Staying with non-Democrats and non-liberals, the best argument against this notion of equivalent noxiousness is Charles Murray of the conservative American Enterprise Institute, writing in the conservative National Review:
Do read the whole thing, but here's the gist (emphasis mine):
I am part of the tiny fraction of the population that deals professionally in public policy from the right. In influence, we are all over the map, from talk-show hosts with audiences of millions (Limbaugh, Hannity) to politicians who directly shape policy (Ryan, McConnell) to academics who write technical papers read exclusively by their peers. We have been dubbed the “Republican Establishment” during this campaign season — bemusing to those like me who have trivial influence and are not even Republicans — but I’ll use Establishmentarians as a convenient label for who we are. This note is addressed to my fellow Establishmentarians, from the Hannities and Ryans to my fellow ink-stained wretches.
Barring a startling turn of events, Donald Trump is going to be the Republican presidential nominee. There are good reasons to question his fitness to occupy the presidency, because of both his policy positions and for reasons of character. The standard response among the Establishmentarians who have announced they will vote for Trump is that “Hillary is even worse.” That’s acceptable for people whose only obligation is to cast a vote.
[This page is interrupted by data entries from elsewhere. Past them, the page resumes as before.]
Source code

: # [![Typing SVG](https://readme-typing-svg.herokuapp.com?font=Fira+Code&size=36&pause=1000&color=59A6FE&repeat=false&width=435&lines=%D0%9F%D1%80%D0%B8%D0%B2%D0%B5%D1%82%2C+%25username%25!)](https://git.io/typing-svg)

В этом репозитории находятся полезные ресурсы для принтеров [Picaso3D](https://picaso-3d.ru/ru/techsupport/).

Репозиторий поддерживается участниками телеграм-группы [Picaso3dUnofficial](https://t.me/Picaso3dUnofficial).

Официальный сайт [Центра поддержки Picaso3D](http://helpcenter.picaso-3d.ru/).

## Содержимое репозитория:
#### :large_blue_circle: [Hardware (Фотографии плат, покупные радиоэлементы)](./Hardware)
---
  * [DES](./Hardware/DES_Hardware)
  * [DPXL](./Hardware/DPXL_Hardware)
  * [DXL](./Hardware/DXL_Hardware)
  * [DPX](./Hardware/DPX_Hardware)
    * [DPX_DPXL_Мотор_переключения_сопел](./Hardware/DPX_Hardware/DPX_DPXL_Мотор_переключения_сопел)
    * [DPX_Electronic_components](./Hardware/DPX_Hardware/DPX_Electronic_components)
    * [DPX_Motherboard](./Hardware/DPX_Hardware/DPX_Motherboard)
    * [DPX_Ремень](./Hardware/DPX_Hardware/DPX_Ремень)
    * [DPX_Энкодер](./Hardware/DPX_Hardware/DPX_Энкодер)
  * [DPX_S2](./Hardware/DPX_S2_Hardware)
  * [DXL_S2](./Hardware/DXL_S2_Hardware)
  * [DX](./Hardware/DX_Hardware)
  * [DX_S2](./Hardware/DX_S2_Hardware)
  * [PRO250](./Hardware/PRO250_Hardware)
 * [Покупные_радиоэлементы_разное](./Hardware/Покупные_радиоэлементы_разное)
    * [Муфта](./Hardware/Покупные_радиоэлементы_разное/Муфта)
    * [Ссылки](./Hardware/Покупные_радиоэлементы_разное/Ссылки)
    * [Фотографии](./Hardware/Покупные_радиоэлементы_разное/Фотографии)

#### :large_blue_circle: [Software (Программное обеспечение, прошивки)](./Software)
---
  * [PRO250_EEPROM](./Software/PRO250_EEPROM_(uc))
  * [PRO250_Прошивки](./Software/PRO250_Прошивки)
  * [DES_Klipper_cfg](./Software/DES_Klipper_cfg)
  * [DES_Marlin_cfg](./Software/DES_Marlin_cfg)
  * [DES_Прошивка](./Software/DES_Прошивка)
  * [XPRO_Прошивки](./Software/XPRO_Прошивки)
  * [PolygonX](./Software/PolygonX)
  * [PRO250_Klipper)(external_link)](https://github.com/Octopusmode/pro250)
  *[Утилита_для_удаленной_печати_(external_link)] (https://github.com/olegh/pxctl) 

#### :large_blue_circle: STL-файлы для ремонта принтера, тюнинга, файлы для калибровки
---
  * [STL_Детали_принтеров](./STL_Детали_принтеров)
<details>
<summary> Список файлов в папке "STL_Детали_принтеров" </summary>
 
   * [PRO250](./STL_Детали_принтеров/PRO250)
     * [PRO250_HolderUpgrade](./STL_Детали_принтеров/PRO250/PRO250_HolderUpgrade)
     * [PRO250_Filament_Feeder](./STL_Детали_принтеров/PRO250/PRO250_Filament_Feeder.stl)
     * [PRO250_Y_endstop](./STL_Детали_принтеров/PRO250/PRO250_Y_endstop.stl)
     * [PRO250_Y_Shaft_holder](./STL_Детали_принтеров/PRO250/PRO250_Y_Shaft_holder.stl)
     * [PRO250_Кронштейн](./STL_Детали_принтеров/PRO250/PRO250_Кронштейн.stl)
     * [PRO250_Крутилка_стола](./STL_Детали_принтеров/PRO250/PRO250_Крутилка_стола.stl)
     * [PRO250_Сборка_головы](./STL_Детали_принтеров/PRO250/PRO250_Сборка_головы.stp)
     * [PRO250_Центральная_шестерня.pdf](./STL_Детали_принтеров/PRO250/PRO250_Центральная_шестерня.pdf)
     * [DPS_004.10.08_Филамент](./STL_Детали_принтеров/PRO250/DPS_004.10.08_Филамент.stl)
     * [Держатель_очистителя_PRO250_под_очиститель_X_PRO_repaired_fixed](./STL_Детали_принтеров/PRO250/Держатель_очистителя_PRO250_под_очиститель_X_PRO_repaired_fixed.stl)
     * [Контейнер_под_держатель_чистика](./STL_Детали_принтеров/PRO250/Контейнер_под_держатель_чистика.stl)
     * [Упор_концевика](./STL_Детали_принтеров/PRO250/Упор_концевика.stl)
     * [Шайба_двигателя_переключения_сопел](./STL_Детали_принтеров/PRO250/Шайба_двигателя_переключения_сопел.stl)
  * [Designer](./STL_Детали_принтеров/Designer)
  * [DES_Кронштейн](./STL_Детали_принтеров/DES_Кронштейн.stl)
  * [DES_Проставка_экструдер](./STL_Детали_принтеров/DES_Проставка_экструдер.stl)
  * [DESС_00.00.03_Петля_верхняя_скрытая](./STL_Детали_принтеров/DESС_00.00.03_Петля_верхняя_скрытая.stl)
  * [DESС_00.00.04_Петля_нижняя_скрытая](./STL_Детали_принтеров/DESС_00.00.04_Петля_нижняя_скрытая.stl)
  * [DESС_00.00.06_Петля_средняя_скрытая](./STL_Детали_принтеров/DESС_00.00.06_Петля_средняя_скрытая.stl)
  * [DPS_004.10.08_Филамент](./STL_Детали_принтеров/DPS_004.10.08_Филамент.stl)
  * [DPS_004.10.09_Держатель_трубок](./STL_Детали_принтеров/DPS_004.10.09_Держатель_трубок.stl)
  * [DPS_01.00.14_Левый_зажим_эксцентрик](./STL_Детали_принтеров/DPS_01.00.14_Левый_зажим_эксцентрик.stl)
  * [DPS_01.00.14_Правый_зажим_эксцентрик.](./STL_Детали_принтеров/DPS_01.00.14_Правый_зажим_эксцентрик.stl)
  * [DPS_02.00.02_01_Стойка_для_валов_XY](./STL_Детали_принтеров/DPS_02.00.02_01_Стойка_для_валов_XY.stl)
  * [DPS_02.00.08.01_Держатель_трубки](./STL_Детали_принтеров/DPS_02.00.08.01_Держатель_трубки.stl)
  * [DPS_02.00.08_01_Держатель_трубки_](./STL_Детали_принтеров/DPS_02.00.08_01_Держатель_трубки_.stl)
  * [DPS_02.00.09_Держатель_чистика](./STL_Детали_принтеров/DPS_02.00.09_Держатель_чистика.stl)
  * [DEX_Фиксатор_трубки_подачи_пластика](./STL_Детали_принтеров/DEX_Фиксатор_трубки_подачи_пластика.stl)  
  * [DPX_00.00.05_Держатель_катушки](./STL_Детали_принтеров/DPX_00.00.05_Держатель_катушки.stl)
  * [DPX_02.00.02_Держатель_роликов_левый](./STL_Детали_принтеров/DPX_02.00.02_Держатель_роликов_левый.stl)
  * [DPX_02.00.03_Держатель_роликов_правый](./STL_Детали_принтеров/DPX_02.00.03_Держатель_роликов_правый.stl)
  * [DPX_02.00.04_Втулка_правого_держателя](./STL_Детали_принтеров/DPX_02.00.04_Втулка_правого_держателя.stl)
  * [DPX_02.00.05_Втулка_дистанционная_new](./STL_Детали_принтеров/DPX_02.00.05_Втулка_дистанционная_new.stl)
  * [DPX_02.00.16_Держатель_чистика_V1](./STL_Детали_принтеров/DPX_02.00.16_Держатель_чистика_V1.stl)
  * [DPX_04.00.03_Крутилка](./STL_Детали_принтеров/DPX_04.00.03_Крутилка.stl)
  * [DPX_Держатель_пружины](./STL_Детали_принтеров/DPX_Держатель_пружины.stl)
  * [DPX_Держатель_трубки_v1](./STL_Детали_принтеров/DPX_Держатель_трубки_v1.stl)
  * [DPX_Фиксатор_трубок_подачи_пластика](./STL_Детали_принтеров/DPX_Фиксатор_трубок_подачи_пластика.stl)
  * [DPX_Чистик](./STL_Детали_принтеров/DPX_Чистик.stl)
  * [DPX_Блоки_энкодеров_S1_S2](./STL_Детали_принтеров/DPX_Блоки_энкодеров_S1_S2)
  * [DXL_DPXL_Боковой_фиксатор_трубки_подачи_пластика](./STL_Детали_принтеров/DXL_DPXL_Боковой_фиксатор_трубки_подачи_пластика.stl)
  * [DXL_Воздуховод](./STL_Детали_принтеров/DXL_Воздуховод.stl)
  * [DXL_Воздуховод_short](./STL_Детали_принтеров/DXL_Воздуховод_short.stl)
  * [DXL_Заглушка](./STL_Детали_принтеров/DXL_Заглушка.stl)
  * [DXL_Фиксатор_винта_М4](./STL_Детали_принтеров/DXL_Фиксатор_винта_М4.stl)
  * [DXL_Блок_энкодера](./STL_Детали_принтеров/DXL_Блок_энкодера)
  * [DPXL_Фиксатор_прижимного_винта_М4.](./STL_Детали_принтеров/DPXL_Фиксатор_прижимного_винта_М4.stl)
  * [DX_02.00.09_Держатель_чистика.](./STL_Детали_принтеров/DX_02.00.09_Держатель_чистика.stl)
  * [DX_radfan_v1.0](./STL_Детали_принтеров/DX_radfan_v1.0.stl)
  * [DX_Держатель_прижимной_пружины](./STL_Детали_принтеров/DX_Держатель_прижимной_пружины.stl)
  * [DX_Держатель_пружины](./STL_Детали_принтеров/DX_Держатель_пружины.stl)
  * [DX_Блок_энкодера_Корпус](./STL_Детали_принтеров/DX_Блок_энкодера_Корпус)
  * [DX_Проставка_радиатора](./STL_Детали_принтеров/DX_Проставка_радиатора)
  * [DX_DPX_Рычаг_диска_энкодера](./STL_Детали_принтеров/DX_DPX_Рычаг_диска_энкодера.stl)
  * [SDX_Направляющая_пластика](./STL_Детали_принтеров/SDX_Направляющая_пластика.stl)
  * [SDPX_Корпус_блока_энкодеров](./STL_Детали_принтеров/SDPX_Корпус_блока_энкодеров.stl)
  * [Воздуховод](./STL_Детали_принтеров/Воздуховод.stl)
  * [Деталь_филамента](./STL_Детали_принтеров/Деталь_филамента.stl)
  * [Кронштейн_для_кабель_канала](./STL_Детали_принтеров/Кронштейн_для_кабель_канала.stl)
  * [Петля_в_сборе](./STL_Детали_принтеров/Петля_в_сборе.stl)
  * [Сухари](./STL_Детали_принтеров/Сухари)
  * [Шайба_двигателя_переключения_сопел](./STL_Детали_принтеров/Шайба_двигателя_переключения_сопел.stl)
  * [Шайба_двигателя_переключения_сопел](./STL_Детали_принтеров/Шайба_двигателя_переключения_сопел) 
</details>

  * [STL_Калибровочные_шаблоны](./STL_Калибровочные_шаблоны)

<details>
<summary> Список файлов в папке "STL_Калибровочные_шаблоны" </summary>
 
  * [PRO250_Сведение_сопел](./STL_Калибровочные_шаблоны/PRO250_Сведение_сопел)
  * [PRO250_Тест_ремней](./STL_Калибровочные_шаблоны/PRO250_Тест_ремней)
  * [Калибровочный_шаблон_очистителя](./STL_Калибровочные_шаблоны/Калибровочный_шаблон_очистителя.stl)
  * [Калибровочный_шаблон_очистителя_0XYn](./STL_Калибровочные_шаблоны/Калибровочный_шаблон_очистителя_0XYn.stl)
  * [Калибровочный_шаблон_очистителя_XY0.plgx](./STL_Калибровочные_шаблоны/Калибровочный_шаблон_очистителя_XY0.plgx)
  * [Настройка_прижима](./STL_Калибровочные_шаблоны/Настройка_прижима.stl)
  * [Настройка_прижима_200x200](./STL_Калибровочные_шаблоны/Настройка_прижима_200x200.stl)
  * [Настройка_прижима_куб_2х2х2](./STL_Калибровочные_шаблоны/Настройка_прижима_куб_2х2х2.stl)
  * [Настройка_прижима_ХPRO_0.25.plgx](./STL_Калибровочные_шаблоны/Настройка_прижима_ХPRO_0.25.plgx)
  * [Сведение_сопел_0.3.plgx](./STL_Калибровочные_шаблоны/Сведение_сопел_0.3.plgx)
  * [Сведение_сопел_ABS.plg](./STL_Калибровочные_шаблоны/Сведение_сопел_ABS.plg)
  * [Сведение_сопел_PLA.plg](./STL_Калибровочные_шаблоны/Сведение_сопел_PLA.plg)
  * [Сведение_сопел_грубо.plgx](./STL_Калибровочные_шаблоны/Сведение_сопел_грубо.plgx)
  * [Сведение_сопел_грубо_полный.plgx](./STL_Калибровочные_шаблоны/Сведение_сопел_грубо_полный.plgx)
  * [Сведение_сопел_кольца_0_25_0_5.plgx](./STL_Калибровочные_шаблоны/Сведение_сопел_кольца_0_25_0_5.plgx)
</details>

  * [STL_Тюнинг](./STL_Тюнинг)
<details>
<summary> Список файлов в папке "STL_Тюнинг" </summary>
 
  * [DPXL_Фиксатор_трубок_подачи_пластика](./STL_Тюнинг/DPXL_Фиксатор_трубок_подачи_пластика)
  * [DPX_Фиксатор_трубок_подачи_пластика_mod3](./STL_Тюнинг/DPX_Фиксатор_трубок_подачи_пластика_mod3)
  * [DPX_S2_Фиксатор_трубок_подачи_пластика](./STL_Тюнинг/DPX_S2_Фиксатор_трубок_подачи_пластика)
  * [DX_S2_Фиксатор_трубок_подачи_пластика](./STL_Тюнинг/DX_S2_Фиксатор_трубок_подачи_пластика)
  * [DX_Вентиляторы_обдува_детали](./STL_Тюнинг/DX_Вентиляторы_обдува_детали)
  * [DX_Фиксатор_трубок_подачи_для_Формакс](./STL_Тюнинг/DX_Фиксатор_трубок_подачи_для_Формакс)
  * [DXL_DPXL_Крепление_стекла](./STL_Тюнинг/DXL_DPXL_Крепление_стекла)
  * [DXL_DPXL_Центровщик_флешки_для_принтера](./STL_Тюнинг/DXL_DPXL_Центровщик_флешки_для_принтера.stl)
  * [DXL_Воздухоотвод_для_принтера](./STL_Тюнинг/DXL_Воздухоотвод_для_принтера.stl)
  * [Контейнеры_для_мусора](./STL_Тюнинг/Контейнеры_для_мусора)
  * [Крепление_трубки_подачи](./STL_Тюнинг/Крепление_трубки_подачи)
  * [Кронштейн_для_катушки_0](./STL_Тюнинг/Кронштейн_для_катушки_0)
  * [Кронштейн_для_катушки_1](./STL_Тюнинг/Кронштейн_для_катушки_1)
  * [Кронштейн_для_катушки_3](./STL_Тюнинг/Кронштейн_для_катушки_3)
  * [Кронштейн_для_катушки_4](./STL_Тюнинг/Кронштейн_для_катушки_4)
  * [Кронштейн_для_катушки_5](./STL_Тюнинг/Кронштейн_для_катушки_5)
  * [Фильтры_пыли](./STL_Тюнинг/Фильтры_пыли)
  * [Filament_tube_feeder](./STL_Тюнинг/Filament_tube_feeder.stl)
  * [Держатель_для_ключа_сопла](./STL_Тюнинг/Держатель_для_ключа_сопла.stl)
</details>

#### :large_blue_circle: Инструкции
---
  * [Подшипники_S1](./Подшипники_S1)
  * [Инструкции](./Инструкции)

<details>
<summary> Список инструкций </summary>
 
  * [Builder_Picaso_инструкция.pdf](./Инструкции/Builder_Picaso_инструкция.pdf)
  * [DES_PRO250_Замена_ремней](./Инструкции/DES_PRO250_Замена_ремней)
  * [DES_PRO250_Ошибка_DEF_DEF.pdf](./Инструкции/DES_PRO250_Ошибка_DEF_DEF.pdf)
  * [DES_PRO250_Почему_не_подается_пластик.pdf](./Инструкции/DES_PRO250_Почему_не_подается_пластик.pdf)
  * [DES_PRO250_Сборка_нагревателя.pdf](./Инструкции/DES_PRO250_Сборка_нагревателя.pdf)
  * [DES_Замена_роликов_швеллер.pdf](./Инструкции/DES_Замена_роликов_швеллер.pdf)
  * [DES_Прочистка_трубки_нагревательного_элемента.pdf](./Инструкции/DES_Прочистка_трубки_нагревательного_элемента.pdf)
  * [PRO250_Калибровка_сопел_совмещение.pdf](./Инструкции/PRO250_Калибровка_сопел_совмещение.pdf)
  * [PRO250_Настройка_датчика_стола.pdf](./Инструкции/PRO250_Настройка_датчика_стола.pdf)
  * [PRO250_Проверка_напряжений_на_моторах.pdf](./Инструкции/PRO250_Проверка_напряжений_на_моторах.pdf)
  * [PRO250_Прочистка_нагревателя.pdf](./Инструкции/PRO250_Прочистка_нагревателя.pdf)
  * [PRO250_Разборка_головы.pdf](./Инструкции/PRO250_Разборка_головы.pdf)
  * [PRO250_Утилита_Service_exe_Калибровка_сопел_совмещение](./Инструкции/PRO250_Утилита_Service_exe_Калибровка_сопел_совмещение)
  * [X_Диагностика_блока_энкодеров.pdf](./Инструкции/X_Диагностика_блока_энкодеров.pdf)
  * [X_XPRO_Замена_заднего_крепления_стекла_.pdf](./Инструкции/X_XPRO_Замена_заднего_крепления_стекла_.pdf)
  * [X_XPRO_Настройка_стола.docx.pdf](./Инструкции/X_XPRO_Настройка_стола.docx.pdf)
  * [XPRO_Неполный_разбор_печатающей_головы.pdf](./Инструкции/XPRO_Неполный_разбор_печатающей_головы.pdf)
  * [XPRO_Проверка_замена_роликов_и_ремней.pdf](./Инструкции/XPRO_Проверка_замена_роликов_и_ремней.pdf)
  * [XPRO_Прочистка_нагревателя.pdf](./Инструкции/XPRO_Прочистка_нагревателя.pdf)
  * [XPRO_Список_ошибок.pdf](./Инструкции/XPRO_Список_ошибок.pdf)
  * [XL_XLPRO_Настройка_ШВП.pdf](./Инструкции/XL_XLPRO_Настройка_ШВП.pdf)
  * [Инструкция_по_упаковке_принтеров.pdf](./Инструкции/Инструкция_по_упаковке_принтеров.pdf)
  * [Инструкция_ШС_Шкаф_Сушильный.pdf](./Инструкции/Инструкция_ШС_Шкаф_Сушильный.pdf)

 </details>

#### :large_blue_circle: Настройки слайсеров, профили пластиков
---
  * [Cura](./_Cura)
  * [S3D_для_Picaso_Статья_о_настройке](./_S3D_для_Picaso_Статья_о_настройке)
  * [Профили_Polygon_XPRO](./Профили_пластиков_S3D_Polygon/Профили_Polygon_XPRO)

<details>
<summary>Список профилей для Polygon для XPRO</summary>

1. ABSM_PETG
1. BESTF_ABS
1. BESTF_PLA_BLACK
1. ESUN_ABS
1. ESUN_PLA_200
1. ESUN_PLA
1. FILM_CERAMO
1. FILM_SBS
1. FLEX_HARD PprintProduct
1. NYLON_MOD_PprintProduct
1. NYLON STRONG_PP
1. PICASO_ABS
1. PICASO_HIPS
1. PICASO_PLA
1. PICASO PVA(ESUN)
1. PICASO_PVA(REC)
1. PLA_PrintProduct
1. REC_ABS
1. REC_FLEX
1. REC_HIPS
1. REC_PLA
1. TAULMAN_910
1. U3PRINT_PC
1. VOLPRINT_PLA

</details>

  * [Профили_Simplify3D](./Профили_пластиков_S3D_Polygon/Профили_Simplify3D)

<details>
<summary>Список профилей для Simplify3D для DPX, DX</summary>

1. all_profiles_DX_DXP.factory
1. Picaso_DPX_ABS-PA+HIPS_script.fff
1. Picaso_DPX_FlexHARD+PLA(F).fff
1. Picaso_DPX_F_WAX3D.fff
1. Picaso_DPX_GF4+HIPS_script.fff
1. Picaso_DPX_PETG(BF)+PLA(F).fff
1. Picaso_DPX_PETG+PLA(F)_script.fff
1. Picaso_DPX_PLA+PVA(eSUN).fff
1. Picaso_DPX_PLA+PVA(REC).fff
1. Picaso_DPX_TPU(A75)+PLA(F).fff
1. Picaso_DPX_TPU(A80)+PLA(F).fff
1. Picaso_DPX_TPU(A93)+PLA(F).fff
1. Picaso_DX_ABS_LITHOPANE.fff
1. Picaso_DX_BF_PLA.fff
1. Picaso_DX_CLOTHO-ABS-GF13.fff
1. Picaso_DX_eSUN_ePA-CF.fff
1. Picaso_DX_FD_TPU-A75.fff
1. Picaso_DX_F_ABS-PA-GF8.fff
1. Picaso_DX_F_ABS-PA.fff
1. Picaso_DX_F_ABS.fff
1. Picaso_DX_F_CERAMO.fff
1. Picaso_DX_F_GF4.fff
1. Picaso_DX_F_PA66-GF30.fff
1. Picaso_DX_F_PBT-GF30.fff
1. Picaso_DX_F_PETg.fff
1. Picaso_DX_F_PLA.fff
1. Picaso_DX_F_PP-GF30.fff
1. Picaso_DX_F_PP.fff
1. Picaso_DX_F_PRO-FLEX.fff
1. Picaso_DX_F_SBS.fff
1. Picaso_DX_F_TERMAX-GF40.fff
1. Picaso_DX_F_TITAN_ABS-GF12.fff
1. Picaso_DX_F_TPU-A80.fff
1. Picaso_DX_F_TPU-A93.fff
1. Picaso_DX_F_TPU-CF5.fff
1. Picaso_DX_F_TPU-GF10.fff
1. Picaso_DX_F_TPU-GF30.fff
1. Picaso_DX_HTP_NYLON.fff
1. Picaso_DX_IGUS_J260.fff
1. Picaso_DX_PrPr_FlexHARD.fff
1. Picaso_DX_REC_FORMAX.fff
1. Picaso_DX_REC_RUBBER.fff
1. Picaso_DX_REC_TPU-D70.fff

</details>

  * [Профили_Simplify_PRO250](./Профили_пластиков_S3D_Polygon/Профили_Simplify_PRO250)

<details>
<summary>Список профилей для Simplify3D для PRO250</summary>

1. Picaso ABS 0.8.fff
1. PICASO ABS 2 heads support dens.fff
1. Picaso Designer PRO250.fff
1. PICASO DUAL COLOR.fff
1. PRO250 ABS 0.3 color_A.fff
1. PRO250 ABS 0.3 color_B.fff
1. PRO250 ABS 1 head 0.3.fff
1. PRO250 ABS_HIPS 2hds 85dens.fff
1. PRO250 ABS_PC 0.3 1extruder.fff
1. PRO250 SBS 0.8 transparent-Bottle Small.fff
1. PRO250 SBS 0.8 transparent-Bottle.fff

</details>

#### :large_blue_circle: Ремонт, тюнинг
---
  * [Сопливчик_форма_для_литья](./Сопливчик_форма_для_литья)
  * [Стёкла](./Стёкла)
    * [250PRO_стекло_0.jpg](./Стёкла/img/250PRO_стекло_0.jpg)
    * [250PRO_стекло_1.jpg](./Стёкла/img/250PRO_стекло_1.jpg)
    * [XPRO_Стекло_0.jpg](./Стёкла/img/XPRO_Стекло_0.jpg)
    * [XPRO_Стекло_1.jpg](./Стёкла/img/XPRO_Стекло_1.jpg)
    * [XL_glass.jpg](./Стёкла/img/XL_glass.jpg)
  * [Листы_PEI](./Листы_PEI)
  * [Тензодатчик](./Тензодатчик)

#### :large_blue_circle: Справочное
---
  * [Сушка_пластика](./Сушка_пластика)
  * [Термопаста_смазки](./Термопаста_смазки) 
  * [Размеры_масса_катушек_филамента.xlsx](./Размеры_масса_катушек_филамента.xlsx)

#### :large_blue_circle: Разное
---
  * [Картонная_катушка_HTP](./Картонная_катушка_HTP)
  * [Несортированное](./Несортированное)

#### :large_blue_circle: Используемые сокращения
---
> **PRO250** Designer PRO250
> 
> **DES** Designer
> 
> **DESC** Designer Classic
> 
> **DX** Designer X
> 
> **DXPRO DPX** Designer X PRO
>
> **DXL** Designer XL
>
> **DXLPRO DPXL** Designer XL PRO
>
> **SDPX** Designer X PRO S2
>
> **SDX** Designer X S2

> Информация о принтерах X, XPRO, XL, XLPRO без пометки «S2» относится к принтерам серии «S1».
Having to choose the lesser of two evils is common in American voting booths. But that shouldn’t be good enough for Establishmentarians. ...
I am told that it is unfair to speak in such harsh terms of a person I don’t know personally: Look how nice his kids seem to be. Look at all his friends who say that he’s really a pleasant fellow in private. Sorry. I don’t need any secondary sources. Donald Trump makes the case for David Brooks’s assessment [quoted in the full text] in every public appearance. When a man deliberately inflames the antagonism of one American ethnic group toward another, takes pleasure in labeling people “losers,” and openly promises to use the powers of the presidency to punish people who get in his way, there is nothing that person can do or say in private that should alter my opinion of whether he is fit to be the president of the United States.
I know that I am unlikely to persuade any of my fellow Establishmentarians to change their minds. But I cannot end without urging you to resist that sin to which people with high IQs (which most of you have) are unusually prone: Using your intellectual powers to convince yourself of something despite the evidence plainly before you. Just watch and listen to the man. Don’t concoct elaborate rationalizations. Just watch and listen.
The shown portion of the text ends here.